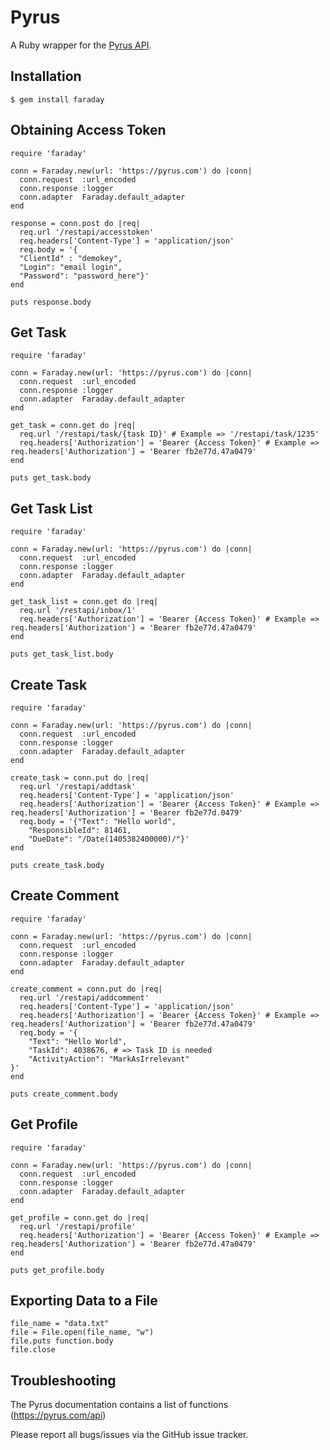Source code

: Pyrus
=====


A Ruby wrapper for the [Pyrus API](https://pyrus.com/api).


Installation
------------

    $ gem install faraday


Obtaining Access Token
-------------------------------

    require 'faraday'

    conn = Faraday.new(url: 'https://pyrus.com') do |conn|
      conn.request  :url_encoded           
      conn.response :logger             
      conn.adapter  Faraday.default_adapter
    end

    response = conn.post do |req|
      req.url '/restapi/accesstoken'
      req.headers['Content-Type'] = 'application/json'
      req.body = '{
      "ClientId" : "demokey",
      "Login": "email login",
      "Password": "password_here"}'
    end

    puts response.body

Get Task
-------------------------------

    require 'faraday'

    conn = Faraday.new(url: 'https://pyrus.com') do |conn|
      conn.request  :url_encoded           
      conn.response :logger             
      conn.adapter  Faraday.default_adapter
    end

    get_task = conn.get do |req|                           
      req.url '/restapi/task/{task ID}' # Example => '/restapi/task/1235'
      req.headers['Authorization'] = 'Bearer {Access Token}' # Example => req.headers['Authorization'] = 'Bearer fb2e77d.47a0479'
    end

    puts get_task.body

 Get Task List
-------------------------------
    
    require 'faraday'

    conn = Faraday.new(url: 'https://pyrus.com') do |conn|
      conn.request  :url_encoded           
      conn.response :logger             
      conn.adapter  Faraday.default_adapter
    end

    get_task_list = conn.get do |req|                           
      req.url '/restapi/inbox/1'
      req.headers['Authorization'] = 'Bearer {Access Token}' # Example => req.headers['Authorization'] = 'Bearer fb2e77d.47a0479'
    end

    puts get_task_list.body

Create Task
-------------------------------

    require 'faraday'

    conn = Faraday.new(url: 'https://pyrus.com') do |conn|
      conn.request  :url_encoded           
      conn.response :logger             
      conn.adapter  Faraday.default_adapter
    end

    create_task = conn.put do |req|
      req.url '/restapi/addtask'
      req.headers['Content-Type'] = 'application/json'
      req.headers['Authorization'] = 'Bearer {Access Token}' # Example => req.headers['Authorization'] = 'Bearer fb2e77d.0479'
      req.body = '{"Text": "Hello world",
        "ResponsibleId": 81461,
        "DueDate": "/Date(1405382400000)/"}'
    end 

    puts create_task.body

Create Comment
-------------------------------

    require 'faraday'

    conn = Faraday.new(url: 'https://pyrus.com') do |conn|
      conn.request  :url_encoded           
      conn.response :logger             
      conn.adapter  Faraday.default_adapter
    end

    create_comment = conn.put do |req|
      req.url '/restapi/addcomment'
      req.headers['Content-Type'] = 'application/json'
      req.headers['Authorization'] = 'Bearer {Access Token}' # Example => req.headers['Authorization'] = 'Bearer fb2e77d.47a0479'
      req.body = '{
        "Text": "Hello World",
        "TaskId": 4038676, # => Task ID is needed 
        "ActivityAction": "MarkAsIrrelevant"
    }'
    end 

    puts create_comment.body

Get Profile
-------------------------------

    require 'faraday'

    conn = Faraday.new(url: 'https://pyrus.com') do |conn|
      conn.request  :url_encoded           
      conn.response :logger             
      conn.adapter  Faraday.default_adapter
    end

    get_profile = conn.get do |req|
      req.url '/restapi/profile'
      req.headers['Authorization'] = 'Bearer {Access Token}' # Example => req.headers['Authorization'] = 'Bearer fb2e77d.47a0479'
    end 

    puts get_profile.body

Exporting Data to a File
-------------------------------

    file_name = "data.txt"
    file = File.open(file_name, "w")
    file.puts function.body
    file.close

Troubleshooting
---------------

The Pyrus documentation contains a list of functions (https://pyrus.com/api)

Please report all bugs/issues via the GitHub issue tracker.
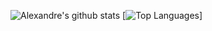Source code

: ![Alexandre's github stats](https://github-readme-stats.vercel.app/api?username=alfarias&count_private=true&show_icons=true&theme=gruvbox)
[![Top Languages](https://github-readme-stats.vercel.app/api/top-langs/?username=alfarias)]

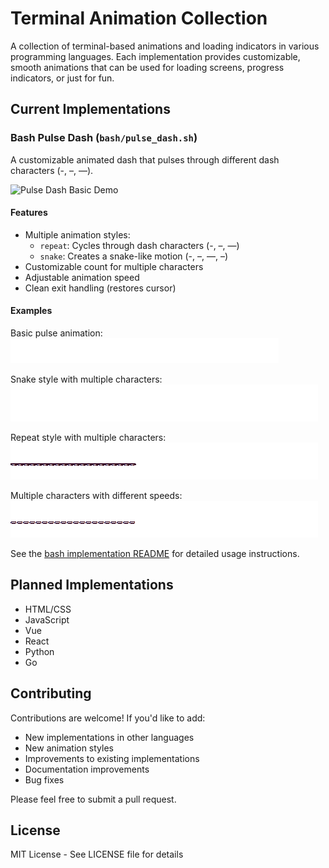 # Terminal Animation Collection

A collection of terminal-based animations and loading indicators in various programming languages. Each implementation provides customizable, smooth animations that can be used for loading screens, progress indicators, or just for fun.

## Current Implementations

### Bash Pulse Dash (`bash/pulse_dash.sh`)

A customizable animated dash that pulses through different dash characters (-, –, —).

![Pulse Dash Basic Demo](assets/pulse-dash-basic.gif)

#### Features
- Multiple animation styles:
  - `repeat`: Cycles through dash characters (-, –, —)
  - `snake`: Creates a snake-like motion (-, –, —, –)
- Customizable count for multiple characters
- Adjustable animation speed
- Clean exit handling (restores cursor)

#### Examples

Basic pulse animation:  
![Basic Pulse](assets/pulse-basic.gif)

Snake style with multiple characters:  
![Snake Style](assets/pulse-snake.gif)

Repeat style with multiple characters:  
![Repeat Style](assets/pulse-repeat.gif)

Multiple characters with different speeds:  
![Speed Demo](assets/pulse-speed.gif)

See the [bash implementation README](bash/README.md) for detailed usage instructions.

## Planned Implementations

- HTML/CSS
- JavaScript
- Vue
- React
- Python
- Go


## Contributing

Contributions are welcome! If you'd like to add:
- New implementations in other languages
- New animation styles
- Improvements to existing implementations
- Documentation improvements
- Bug fixes

Please feel free to submit a pull request.

## License

MIT License - See LICENSE file for details

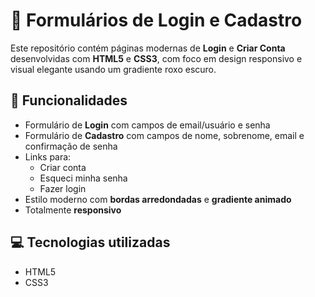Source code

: # 🔐 Formulários de Login e Cadastro

Este repositório contém páginas modernas de **Login** e **Criar Conta** desenvolvidas com **HTML5** e **CSS3**, com foco em design responsivo e visual elegante usando um gradiente roxo escuro.

## 🧩 Funcionalidades

- Formulário de **Login** com campos de email/usuário e senha
- Formulário de **Cadastro** com campos de nome, sobrenome, email e confirmação de senha
- Links para:
  - Criar conta
  - Esqueci minha senha
  - Fazer login
- Estilo moderno com **bordas arredondadas** e **gradiente animado**
- Totalmente **responsivo**

## 💻 Tecnologias utilizadas

- HTML5
- CSS3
··········
What is needed is an exact reprint of every entry, pictures excluded.

Source code

: Pyrus
=====


A Ruby wrapper for the [Pyrus API](https://pyrus.com/api).


Installation
------------

    $ gem install faraday


Obtaining Access Token
-------------------------------

    require 'faraday'

    conn = Faraday.new(url: 'https://pyrus.com') do |conn|
      conn.request  :url_encoded           
      conn.response :logger             
      conn.adapter  Faraday.default_adapter
    end

    response = conn.post do |req|
      req.url '/restapi/accesstoken'
      req.headers['Content-Type'] = 'application/json'
      req.body = '{
      "ClientId" : "demokey",
      "Login": "email login",
      "Password": "password_here"}'
    end

    puts response.body

Get Task
-------------------------------

    require 'faraday'

    conn = Faraday.new(url: 'https://pyrus.com') do |conn|
      conn.request  :url_encoded           
      conn.response :logger             
      conn.adapter  Faraday.default_adapter
    end

    get_task = conn.get do |req|                           
      req.url '/restapi/task/{task ID}' # Example => '/restapi/task/1235'
      req.headers['Authorization'] = 'Bearer {Access Token}' # Example => req.headers['Authorization'] = 'Bearer fb2e77d.47a0479'
    end

    puts get_task.body

 Get Task List
-------------------------------
    
    require 'faraday'

    conn = Faraday.new(url: 'https://pyrus.com') do |conn|
      conn.request  :url_encoded           
      conn.response :logger             
      conn.adapter  Faraday.default_adapter
    end

    get_task_list = conn.get do |req|                           
      req.url '/restapi/inbox/1'
      req.headers['Authorization'] = 'Bearer {Access Token}' # Example => req.headers['Authorization'] = 'Bearer fb2e77d.47a0479'
    end

    puts get_task_list.body

Create Task
-------------------------------

    require 'faraday'

    conn = Faraday.new(url: 'https://pyrus.com') do |conn|
      conn.request  :url_encoded           
      conn.response :logger             
      conn.adapter  Faraday.default_adapter
    end

    create_task = conn.put do |req|
      req.url '/restapi/addtask'
      req.headers['Content-Type'] = 'application/json'
      req.headers['Authorization'] = 'Bearer {Access Token}' # Example => req.headers['Authorization'] = 'Bearer fb2e77d.0479'
      req.body = '{"Text": "Hello world",
        "ResponsibleId": 81461,
        "DueDate": "/Date(1405382400000)/"}'
    end 

    puts create_task.body

Create Comment
-------------------------------

    require 'faraday'

    conn = Faraday.new(url: 'https://pyrus.com') do |conn|
      conn.request  :url_encoded           
      conn.response :logger             
      conn.adapter  Faraday.default_adapter
    end

    create_comment = conn.put do |req|
      req.url '/restapi/addcomment'
      req.headers['Content-Type'] = 'application/json'
      req.headers['Authorization'] = 'Bearer {Access Token}' # Example => req.headers['Authorization'] = 'Bearer fb2e77d.47a0479'
      req.body = '{
        "Text": "Hello World",
        "TaskId": 4038676, # => Task ID is needed 
        "ActivityAction": "MarkAsIrrelevant"
    }'
    end 

    puts create_comment.body

Get Profile
-------------------------------

    require 'faraday'

    conn = Faraday.new(url: 'https://pyrus.com') do |conn|
      conn.request  :url_encoded           
      conn.response :logger             
      conn.adapter  Faraday.default_adapter
    end

    get_profile = conn.get do |req|
      req.url '/restapi/profile'
      req.headers['Authorization'] = 'Bearer {Access Token}' # Example => req.headers['Authorization'] = 'Bearer fb2e77d.47a0479'
    end 

    puts get_profile.body

Exporting Data to a File
-------------------------------

    file_name = "data.txt"
    file = File.open(file_name, "w")
    file.puts function.body
    file.close

Troubleshooting
---------------

The Pyrus documentation contains a list of functions (https://pyrus.com/api)

Please report all bugs/issues via the GitHub issue tracker.
Source code

: ![Alexandre's github stats](https://github-readme-stats.vercel.app/api?username=alfarias&count_private=true&show_icons=true&theme=gruvbox)
[![Top Languages](https://github-readme-stats.vercel.app/api/top-langs/?username=alfarias)]

 # Terminal Animation Collection

A collection of terminal-based animations and loading indicators in various programming languages. Each implementation provides customizable, smooth animations that can be used for loading screens, progress indicators, or just for fun.

## Current Implementations

### Bash Pulse Dash (`bash/pulse_dash.sh`)

A customizable animated dash that pulses through different dash characters (-, –, —).

![Pulse Dash Basic Demo](assets/pulse-dash-basic.gif)

#### Features
- Multiple animation styles:
  - `repeat`: Cycles through dash characters (-, –, —)
  - `snake`: Creates a snake-like motion (-, –, —, –)
- Customizable count for multiple characters
- Adjustable animation speed
- Clean exit handling (restores cursor)

#### Examples

Basic pulse animation:  
![Basic Pulse](assets/pulse-basic.gif)

Snake style with multiple characters:  
![Snake Style](assets/pulse-snake.gif)

Repeat style with multiple characters:  
![Repeat Style](assets/pulse-repeat.gif)

Multiple characters with different speeds:  
![Speed Demo](assets/pulse-speed.gif)

See the [bash implementation README](bash/README.md) for detailed usage instructions.

## Planned Implementations

- HTML/CSS
- JavaScript
- Vue
- React
- Python
- Go


## Contributing

Contributions are welcome! If you'd like to add:
- New implementations in other languages
- New animation styles
- Improvements to existing implementations
- Documentation improvements
- Bug fixes

Please feel free to submit a pull request.

## License

MIT License - See LICENSE file for details

Source code

: # 🔐 Formulários de Login e Cadastro

Este repositório contém páginas modernas de **Login** e **Criar Conta** desenvolvidas com **HTML5** e **CSS3**, com foco em design responsivo e visual elegante usando um gradiente roxo escuro.

## 🧩 Funcionalidades

- Formulário de **Login** com campos de email/usuário e senha
- Formulário de **Cadastro** com campos de nome, sobrenome, email e confirmação de senha
- Links para:
  - Criar conta
  - Esqueci minha senha
  - Fazer login
- Estilo moderno com **bordas arredondadas** e **gradiente animado**
- Totalmente **responsivo**

## 💻 Tecnologias utilizadas

- HTML5
- CSS3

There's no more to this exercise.